Across the country, workers were organizing unions to demand a just wage and safe working conditions. The workers went on strike and were thrown out of their houses. The miners found quick replacements.
In West Virginia the mine owners hired enforcers to shut down the strikers, killing those who stood by them. Mother Jones, tired and worn from years of union organizing, came with Union supplies and speeches, until she realized the miners were fighting a war they would not win.
The conflict became legendary, the largest armed conflict since the Civil War.
Rednecks brings to life the people and events of the Matewan Massacre and Battle of Blair Mountain in a narrative filled with tension and threat without respite. Author Taylor Brown creates memorable characters on both sides of the conflict, and in the middle a Lebanese born doctor dedicated to healing who must choose sides, inspired by the author’s own grandfather.
On one side were the mine owners, their hired thugs and the lawmen they bribed, and even Federal troops. On the other side the workers and their families, reduced to living in tents, their anger growing with every murder and beating. The miners wore red bandanas, and were known as Rednecks, which made them easy targets when vigilants and lawmen and Federal troops went to war against them.
The novel is riveting as historical fiction, and illuminating as history of the oppression of the workers, consisting of the most vulnerable and least powerful in society. Decried as socialism and anti-capitalist, Unions also are behind laws that protect workers and a fair wage and created the middle class. In recent years, unions have lost members and power, and we have seen the middle class decline.
We have forgotten the sacrifices and the violence behind laws we take for granted. Rednecks reminds us of this history.
Thanks to the publisher for a free book.
Rednecks
by Taylor Brown
Pub Date May 14, 2024
St. Martin’s Press
ISBN: 9781250329332
from the publisher
A historical drama based on the Battle of Blair Mountain, pitting a multi-ethnic army of 10,000 coal miners against mine owners, state militia, and the United States government in the largest labor uprising in American history.
Rednecks is a tour de force, big canvas historical novel that dramatizes the 1920 to 1921 events of the West Virginia Mine Wars–from the Matewan Massacre through the Battle of Blair Mountain, the largest armed conflict on American soil since the Civil War, when some one million rounds were fired, bombs were dropped on American soil, and the term “redneck” would come to have an unexpected origin story.
Featuring real-life and invented characters–men and women, adults and children, Black and white and immigrants from many countries who worked in the dangerous West Virginia coal mines–Rednecks tells a dramatic story of rebellion against oppression.
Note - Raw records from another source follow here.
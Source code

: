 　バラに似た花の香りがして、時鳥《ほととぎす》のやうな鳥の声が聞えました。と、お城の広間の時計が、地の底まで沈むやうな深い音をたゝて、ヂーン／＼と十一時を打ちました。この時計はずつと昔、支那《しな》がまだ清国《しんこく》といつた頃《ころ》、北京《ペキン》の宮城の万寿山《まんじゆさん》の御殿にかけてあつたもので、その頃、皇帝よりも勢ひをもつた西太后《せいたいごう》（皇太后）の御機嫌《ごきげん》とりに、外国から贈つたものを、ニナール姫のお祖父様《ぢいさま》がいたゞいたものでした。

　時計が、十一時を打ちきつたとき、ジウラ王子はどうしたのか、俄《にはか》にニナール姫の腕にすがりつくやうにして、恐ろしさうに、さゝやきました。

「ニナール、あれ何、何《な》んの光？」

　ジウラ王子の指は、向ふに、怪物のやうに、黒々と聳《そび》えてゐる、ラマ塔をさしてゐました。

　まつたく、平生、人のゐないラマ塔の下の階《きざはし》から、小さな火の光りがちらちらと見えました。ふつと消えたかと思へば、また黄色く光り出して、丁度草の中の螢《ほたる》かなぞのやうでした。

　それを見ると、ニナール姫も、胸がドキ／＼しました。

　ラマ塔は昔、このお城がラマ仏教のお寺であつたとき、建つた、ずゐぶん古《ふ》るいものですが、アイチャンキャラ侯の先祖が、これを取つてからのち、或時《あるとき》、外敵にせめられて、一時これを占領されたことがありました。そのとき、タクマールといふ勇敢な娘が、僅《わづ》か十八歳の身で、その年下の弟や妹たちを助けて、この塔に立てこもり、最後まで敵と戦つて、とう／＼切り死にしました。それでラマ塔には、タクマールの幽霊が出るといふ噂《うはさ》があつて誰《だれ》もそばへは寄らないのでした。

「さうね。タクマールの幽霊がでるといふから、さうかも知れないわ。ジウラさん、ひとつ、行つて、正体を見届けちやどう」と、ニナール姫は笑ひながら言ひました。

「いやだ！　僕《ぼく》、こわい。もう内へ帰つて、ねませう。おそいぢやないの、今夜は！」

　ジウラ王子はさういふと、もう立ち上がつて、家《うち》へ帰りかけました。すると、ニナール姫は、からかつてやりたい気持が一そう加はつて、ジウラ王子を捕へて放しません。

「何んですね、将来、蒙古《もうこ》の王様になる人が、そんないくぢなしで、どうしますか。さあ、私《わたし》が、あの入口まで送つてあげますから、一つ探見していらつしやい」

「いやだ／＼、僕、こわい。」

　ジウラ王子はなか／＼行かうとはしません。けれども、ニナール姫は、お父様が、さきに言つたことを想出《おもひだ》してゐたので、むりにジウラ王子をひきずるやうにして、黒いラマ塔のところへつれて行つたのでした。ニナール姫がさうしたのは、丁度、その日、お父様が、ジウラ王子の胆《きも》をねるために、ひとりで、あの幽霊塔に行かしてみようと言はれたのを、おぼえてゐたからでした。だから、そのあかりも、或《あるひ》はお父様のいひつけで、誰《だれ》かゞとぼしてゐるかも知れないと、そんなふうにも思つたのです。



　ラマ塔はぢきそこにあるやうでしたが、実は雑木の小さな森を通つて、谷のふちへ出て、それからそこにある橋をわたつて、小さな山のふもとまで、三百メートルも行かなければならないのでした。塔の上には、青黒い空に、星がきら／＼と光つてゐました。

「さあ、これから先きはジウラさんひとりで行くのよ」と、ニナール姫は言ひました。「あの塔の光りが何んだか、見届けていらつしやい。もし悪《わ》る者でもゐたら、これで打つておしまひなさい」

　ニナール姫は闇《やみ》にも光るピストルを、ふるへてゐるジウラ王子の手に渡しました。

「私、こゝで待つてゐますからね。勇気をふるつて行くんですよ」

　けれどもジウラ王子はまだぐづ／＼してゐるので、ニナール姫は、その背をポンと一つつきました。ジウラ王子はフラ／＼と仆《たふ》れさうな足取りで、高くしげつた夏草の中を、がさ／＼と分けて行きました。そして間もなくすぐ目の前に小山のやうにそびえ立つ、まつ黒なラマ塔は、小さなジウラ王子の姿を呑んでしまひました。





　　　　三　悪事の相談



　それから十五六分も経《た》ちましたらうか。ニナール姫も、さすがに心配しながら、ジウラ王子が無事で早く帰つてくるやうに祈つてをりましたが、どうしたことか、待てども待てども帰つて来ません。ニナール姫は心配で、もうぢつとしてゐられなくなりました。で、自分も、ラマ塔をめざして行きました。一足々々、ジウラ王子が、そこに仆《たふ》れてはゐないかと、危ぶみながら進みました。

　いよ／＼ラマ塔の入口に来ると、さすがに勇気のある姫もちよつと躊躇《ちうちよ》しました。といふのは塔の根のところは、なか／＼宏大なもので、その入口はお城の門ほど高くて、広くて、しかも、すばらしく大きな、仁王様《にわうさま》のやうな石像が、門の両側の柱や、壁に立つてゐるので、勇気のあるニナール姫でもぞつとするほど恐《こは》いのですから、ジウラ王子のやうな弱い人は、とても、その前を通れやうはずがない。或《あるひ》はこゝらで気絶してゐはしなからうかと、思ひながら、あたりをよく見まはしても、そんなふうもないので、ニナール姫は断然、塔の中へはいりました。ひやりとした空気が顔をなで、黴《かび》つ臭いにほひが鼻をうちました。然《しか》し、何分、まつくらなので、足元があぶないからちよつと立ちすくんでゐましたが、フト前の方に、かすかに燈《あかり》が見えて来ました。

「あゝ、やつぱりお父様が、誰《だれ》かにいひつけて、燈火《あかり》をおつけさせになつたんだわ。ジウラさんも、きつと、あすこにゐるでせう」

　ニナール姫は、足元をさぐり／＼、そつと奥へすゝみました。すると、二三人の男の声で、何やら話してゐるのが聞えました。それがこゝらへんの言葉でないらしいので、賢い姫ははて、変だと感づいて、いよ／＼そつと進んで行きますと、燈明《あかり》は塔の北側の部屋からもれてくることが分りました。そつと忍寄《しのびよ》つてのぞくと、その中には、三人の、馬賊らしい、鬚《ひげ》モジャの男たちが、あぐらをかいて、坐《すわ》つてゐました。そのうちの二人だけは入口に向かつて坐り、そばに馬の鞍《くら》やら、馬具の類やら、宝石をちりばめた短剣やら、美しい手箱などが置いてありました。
Taylor Brown introduces crucial point of view characters: “Doc Moo” Muhanna, a Lebanese-American doctor (inspired by the author’s own great-grandfather) who serves the mining camps; Frank Hugham, a Black miner who helps lead the miners’ revolt; Frank’s mother Beulah, who fights to save her home and her son; and true-life folk hero “Smilin” Sid Hatfield, a sharp-shooting sheriff who dares to stand up to the “gun thugs” of the coal companies. These and other characters come fully to life in a propulsive, character-driven tale that’s both a century old and blisteringly contemporary: a story of unexpected friendship, heroism in the face of injustice, and the power of love and community against outsized odds.
Through inspired portraits of real-life characters including legendary union organizer Mother Jones, to dynamic battle scenes set in the West Virginia hill country, award-winning novelist Taylor Brown reimagines one of the most compelling events in 20th century American history.